Spanish engineers claim a new levitating transmission system developed for space applications could be used across many sectors.
It’s the sound every mechanic and technician dreads: the shriek of misaligned gears that tells you that something is very wrong in the gearbox. It heralds a probable equipment breakdown, outages and expensive repairs.
But this could be a thing of the past, according to researchers from Universidad Carlos III de Madrid, who have developed a transmission mechanism where none of the mechanical parts touch each other. Working by magnetism, the transmission system needs no lubrication and is immune to damage by wear and friction.
Developed under a European research project called MAGDRIVE, the system is essentially a magnetic gear reducer: in other words, it transforms the rotational speed of an input axle to a different speed of an output axle.
It does this without using toothed gears at all: as researcher Efrén Díez Jiménez explained, ‘it substitutes geared teeth with… magnets that repel and attract each other so that the transmission of couples and forces between the moving parts with contact is achieved.’
The stated goal of MAGDRIVE, which included four research institutions and three companies, was to develop a transmission system which could work at extremely low temperatures in space, such as in robot arms or antenna or solar panel positioners, or robotic rovers; these require high precision movements and a lack of contamination from lubricants.
However, the Madrid team has developed two prototypes: a cryogenic one, which works at -210°C and can operate in a vacuum, and another which uses permanent magnets at room temperature.
The cryogenic version integrates levitating superconducting bearings that generate stable forces of repulsion into its structure. This both allows it to turn and stabilises it against oscillating motion and imbalances.
‘It is the first time in history that the input axle as well as the output axle of a gear reducer are floating without any kind of contact, and it can keep a mechanism which contains nothing else spinning at 3,000 revolutions per minute at cryogenic temperatures,’ said team leader, José Luis Pérez Díaz.
The team expects that the room-temperature version will find more applications than the low-temperature type.
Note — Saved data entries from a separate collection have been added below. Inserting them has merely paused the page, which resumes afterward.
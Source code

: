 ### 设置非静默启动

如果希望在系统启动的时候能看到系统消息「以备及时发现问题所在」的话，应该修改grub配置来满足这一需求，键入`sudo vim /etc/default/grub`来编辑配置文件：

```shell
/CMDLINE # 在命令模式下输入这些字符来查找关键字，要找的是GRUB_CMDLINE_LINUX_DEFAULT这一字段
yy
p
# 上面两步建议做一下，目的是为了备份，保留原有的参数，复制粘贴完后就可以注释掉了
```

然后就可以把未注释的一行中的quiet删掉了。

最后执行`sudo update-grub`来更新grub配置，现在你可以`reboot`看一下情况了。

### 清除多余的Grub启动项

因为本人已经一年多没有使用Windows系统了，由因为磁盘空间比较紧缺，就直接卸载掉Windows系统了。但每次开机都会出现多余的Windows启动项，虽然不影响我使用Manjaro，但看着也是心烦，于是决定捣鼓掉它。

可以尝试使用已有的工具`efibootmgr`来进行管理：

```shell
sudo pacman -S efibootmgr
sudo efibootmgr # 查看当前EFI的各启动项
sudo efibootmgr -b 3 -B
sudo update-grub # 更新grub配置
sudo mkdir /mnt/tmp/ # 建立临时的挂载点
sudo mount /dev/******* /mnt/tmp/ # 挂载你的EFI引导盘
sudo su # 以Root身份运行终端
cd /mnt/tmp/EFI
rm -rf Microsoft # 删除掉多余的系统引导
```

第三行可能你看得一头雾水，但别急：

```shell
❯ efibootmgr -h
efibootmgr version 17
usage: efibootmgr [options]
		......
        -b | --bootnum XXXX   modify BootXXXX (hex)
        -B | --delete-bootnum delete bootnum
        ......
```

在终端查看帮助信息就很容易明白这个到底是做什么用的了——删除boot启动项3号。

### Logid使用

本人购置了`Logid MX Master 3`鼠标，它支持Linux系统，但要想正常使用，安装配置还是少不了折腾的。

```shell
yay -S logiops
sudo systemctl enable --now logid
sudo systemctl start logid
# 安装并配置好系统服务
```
Owing to the absence of lubricants, it might be particularly useful in production machinery in industries where cleanliness is paramount, such as pharmaceuticals, food and biomedicine, although it can also be used in railways, oil and gas, and any propulsion system.
Results have been published in the Journal of Engineering Tribology and a paper is upcoming in the journal Aerospace Science and Technology, while the researchers from the seven partners have formed a spin-out company called MAG SOAR to commercialise the research.